Task instructions
How many lines of the data contain "tabular"? Reply with the number alone.

::: Records for processing

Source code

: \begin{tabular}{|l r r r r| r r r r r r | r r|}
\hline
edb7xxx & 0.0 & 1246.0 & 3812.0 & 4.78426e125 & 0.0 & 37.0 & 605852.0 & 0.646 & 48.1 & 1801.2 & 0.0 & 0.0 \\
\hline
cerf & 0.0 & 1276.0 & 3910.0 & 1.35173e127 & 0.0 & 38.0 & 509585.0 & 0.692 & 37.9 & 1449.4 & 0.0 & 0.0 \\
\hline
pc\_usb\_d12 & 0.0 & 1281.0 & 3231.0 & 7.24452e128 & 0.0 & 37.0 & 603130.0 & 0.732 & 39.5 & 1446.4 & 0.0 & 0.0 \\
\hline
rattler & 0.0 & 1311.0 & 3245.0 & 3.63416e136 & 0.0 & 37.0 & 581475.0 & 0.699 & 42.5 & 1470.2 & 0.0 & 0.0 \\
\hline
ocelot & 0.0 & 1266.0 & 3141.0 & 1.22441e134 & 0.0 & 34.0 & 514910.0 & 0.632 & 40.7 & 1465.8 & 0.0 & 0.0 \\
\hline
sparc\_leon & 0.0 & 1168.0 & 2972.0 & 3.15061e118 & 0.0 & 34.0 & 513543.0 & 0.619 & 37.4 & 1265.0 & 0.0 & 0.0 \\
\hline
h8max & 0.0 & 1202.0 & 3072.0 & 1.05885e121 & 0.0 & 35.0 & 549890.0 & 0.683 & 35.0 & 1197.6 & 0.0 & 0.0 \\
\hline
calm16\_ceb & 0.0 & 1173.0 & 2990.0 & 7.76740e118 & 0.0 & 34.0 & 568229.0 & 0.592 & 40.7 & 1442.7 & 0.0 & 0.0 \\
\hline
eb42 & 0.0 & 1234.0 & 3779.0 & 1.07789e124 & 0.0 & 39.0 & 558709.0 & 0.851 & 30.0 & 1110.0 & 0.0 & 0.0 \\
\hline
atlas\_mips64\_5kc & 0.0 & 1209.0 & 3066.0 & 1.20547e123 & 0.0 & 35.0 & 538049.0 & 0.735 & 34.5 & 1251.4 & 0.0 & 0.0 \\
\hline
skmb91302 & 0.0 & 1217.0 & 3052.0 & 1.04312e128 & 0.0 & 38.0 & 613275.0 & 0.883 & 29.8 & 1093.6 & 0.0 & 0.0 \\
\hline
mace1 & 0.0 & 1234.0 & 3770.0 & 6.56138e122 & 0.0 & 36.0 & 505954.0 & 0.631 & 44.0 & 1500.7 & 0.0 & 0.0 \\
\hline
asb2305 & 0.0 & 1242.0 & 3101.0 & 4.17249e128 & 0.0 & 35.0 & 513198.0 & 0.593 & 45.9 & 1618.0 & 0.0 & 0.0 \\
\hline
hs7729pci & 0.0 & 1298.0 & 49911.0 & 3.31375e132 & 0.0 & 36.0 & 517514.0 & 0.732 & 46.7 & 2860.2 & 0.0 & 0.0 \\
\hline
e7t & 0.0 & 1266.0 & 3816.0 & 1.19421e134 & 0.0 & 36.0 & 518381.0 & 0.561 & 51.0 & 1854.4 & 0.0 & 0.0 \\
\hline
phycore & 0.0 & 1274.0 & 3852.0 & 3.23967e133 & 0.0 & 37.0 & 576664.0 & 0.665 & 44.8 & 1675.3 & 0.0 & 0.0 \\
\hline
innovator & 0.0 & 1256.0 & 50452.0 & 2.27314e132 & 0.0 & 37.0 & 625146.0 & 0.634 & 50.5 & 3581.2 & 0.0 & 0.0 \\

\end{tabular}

::::::

Exercise result
2